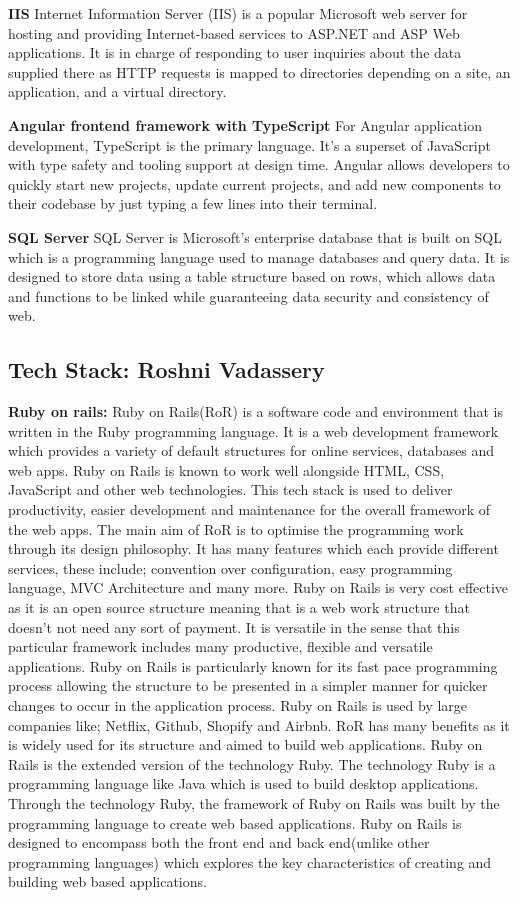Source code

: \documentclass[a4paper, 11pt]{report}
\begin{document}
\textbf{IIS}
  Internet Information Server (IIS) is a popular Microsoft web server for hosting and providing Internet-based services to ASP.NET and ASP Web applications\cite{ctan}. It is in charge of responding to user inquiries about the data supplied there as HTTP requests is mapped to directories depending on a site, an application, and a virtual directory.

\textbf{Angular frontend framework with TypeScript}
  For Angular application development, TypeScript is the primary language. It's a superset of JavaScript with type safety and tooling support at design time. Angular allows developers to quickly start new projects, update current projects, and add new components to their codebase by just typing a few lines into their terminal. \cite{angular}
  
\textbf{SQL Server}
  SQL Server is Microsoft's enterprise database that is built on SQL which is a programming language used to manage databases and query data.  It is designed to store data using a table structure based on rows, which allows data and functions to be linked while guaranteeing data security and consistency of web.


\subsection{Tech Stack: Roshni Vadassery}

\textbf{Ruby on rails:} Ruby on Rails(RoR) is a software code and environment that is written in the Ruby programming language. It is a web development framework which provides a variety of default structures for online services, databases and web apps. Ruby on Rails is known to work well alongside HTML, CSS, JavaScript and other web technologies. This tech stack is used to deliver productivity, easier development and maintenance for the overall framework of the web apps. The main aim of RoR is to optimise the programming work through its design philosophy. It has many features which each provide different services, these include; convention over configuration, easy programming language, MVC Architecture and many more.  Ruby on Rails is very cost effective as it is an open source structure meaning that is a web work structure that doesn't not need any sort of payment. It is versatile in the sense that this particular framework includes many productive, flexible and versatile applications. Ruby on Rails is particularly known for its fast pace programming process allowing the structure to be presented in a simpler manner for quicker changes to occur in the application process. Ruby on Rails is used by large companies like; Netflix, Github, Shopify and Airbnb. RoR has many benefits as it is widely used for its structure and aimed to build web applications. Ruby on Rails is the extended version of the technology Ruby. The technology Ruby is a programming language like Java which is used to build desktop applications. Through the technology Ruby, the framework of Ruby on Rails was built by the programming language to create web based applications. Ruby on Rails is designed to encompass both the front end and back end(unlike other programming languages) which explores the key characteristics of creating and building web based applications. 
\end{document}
* * *
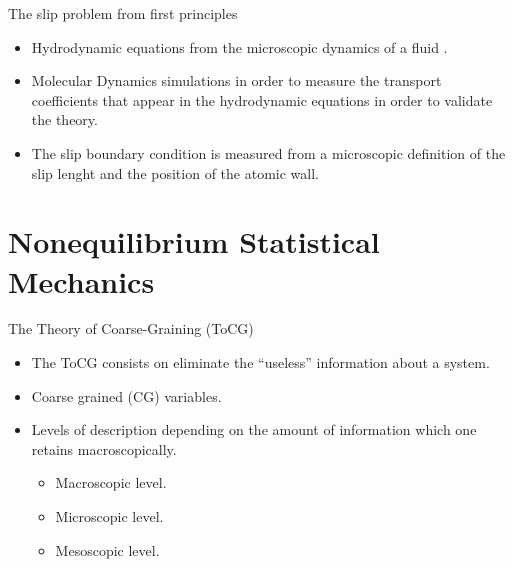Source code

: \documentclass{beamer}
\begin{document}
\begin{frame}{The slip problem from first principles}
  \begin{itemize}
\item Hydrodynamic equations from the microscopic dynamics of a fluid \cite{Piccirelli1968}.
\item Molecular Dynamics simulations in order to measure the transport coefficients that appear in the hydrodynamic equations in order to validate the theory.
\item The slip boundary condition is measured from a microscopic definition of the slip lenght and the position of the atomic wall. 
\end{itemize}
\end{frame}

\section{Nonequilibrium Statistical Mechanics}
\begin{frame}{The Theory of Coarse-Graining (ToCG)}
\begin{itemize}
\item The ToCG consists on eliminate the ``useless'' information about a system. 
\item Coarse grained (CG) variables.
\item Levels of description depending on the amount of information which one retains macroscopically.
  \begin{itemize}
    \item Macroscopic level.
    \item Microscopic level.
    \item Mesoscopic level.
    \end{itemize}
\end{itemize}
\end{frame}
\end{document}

**ACTIVITY**. Among the entries above, identify all lines with "slip" and copy them.

**TASK ANSWER**.
\begin{frame}{The slip problem from first principles}
\item The slip boundary condition is measured from a microscopic definition of the slip lenght and the position of the atomic wall. 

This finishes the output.